Check every line below, and copy those that include "google".

> _Provided records_:
○ ○ ○ ○ ○ ○ ○
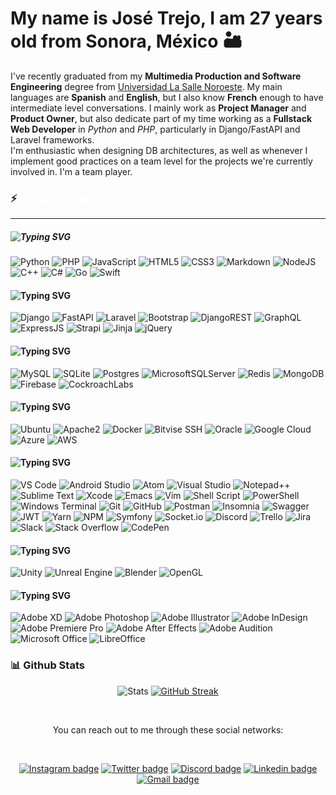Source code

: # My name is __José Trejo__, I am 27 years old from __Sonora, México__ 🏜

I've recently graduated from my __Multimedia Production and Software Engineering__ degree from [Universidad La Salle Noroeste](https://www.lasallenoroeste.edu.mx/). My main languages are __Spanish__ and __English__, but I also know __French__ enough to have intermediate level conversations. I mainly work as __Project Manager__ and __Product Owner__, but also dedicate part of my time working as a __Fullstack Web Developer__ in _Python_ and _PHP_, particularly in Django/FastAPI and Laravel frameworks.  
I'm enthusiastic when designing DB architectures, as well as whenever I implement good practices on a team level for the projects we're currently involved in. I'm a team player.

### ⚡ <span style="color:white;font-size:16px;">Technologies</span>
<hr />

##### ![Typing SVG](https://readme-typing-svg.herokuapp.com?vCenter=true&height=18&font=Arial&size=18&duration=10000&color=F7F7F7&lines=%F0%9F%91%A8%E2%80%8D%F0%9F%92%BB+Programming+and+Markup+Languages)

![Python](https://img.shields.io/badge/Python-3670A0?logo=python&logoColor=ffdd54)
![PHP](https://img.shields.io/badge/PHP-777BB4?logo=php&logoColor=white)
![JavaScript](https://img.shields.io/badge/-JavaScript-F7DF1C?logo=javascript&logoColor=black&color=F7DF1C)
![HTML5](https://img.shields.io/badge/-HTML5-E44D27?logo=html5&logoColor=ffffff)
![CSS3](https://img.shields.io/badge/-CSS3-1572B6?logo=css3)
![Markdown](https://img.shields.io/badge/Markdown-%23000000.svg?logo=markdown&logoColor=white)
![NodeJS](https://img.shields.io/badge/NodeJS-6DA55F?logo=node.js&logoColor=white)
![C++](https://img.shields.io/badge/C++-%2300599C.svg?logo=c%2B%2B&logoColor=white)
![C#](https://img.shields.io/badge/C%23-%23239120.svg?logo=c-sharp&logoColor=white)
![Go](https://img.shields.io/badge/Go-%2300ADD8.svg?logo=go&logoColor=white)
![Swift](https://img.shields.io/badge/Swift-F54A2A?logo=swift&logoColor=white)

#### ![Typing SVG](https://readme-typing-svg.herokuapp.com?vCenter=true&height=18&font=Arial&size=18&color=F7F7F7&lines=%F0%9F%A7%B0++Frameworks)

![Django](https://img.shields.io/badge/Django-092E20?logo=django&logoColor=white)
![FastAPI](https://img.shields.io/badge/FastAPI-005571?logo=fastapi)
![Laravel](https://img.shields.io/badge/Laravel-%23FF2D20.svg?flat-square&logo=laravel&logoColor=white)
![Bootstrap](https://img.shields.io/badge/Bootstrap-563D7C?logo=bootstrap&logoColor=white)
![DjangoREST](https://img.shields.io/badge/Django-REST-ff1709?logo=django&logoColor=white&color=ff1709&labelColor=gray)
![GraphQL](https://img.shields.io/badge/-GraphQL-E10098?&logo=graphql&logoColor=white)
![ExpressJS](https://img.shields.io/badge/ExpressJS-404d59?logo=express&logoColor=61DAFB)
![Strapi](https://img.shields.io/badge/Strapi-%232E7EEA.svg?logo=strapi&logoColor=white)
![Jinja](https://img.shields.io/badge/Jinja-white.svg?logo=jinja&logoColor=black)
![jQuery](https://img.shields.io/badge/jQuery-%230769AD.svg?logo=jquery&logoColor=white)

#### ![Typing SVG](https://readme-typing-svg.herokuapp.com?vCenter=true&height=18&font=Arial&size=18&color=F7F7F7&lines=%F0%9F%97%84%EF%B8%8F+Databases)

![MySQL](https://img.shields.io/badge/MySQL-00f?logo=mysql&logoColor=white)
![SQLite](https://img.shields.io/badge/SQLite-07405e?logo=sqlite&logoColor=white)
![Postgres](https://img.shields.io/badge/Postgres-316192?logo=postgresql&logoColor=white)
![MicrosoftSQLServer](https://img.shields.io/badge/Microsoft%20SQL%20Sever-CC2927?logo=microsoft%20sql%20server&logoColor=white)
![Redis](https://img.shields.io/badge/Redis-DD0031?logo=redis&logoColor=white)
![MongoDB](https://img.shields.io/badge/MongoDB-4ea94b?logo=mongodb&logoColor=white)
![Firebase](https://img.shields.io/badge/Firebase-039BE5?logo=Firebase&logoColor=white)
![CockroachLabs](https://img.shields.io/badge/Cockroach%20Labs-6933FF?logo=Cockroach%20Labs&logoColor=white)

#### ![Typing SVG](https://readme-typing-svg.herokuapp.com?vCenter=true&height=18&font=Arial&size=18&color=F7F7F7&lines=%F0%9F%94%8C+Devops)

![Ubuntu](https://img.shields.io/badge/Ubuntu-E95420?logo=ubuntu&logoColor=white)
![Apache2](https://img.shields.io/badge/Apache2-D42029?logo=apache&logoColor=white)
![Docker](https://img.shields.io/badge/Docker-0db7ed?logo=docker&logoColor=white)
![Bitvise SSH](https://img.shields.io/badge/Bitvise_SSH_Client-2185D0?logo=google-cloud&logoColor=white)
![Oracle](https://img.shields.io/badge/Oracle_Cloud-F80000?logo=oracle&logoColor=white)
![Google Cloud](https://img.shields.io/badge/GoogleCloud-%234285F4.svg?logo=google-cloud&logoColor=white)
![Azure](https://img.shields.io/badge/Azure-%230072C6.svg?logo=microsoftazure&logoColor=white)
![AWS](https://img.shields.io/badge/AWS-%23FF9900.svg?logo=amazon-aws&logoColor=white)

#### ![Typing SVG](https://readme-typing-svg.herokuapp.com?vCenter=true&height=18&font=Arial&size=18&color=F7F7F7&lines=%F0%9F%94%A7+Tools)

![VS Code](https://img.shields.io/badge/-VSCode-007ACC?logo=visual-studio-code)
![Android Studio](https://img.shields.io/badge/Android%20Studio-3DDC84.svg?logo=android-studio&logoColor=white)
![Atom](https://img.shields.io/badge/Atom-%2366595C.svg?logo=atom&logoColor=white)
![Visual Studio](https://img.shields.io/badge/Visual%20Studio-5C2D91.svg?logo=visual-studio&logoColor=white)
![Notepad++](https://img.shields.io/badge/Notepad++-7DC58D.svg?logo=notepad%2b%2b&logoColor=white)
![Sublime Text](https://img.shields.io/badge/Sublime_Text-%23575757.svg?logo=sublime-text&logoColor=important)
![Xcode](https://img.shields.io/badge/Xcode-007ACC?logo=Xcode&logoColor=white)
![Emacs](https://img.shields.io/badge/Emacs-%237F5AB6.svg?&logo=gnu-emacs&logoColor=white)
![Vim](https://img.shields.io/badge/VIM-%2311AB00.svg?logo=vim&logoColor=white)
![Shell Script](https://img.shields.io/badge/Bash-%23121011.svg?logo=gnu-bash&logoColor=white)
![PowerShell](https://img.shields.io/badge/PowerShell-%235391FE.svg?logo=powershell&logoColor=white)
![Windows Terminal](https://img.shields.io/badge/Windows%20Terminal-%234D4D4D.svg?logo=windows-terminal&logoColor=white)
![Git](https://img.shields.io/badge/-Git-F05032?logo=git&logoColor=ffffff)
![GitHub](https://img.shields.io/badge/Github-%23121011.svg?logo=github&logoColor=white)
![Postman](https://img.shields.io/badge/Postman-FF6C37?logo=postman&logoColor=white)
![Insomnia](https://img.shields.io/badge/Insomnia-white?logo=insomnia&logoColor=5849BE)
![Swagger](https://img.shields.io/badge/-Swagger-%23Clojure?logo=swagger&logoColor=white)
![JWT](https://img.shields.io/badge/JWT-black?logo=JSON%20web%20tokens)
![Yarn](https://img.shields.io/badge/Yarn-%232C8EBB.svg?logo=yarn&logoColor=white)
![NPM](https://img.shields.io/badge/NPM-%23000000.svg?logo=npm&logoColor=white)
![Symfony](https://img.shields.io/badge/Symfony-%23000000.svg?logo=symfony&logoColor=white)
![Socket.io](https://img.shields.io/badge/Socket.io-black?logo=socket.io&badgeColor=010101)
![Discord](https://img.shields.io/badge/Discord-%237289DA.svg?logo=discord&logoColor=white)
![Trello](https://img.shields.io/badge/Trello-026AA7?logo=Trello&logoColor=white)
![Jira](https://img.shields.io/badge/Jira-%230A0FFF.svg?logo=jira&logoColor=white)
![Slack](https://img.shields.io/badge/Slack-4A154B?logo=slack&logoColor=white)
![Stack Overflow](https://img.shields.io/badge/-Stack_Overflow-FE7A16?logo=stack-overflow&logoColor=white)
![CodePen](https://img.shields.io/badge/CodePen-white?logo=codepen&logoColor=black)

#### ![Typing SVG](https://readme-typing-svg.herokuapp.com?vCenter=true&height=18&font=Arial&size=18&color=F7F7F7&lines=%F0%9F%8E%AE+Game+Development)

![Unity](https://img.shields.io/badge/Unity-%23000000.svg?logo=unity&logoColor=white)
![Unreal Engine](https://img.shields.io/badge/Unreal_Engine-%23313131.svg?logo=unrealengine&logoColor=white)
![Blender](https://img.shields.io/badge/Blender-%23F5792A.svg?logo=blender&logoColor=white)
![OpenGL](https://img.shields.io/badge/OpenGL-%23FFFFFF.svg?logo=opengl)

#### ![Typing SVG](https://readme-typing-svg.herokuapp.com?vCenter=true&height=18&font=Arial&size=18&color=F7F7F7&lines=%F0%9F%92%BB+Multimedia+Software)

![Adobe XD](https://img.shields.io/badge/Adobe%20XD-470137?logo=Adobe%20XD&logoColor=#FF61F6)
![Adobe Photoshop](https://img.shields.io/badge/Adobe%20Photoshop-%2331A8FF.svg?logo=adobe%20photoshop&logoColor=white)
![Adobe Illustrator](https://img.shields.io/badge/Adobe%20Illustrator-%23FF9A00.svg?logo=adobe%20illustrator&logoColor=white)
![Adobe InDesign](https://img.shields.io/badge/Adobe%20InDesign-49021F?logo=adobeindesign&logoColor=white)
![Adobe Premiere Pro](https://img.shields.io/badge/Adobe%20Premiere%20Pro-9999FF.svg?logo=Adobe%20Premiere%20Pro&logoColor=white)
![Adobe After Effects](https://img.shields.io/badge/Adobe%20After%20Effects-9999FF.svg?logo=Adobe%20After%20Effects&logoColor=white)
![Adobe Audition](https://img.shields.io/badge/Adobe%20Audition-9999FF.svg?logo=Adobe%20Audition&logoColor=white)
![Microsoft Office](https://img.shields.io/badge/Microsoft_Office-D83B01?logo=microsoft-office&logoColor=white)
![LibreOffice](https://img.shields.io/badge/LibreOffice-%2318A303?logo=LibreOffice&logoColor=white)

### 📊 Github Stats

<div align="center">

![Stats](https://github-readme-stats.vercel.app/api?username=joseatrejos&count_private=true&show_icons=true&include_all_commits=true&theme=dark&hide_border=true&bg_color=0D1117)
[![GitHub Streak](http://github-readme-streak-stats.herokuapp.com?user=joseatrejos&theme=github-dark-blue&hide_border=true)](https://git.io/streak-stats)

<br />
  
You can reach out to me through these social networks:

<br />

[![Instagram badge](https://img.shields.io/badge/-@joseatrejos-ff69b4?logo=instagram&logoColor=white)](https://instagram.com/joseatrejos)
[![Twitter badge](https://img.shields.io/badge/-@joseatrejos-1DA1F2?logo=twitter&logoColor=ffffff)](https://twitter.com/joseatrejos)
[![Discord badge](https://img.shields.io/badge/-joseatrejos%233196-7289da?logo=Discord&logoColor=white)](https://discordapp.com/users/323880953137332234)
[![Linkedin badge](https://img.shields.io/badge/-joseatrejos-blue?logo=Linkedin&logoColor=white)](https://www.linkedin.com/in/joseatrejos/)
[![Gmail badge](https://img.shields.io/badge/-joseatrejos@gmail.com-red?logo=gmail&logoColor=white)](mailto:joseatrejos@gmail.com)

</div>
○ ○ ○ ○ ○ ○ ○
> _Result of this exercise_:
![Bitvise SSH](https://img.shields.io/badge/Bitvise_SSH_Client-2185D0?logo=google-cloud&logoColor=white)
![Google Cloud](https://img.shields.io/badge/GoogleCloud-%234285F4.svg?logo=google-cloud&logoColor=white)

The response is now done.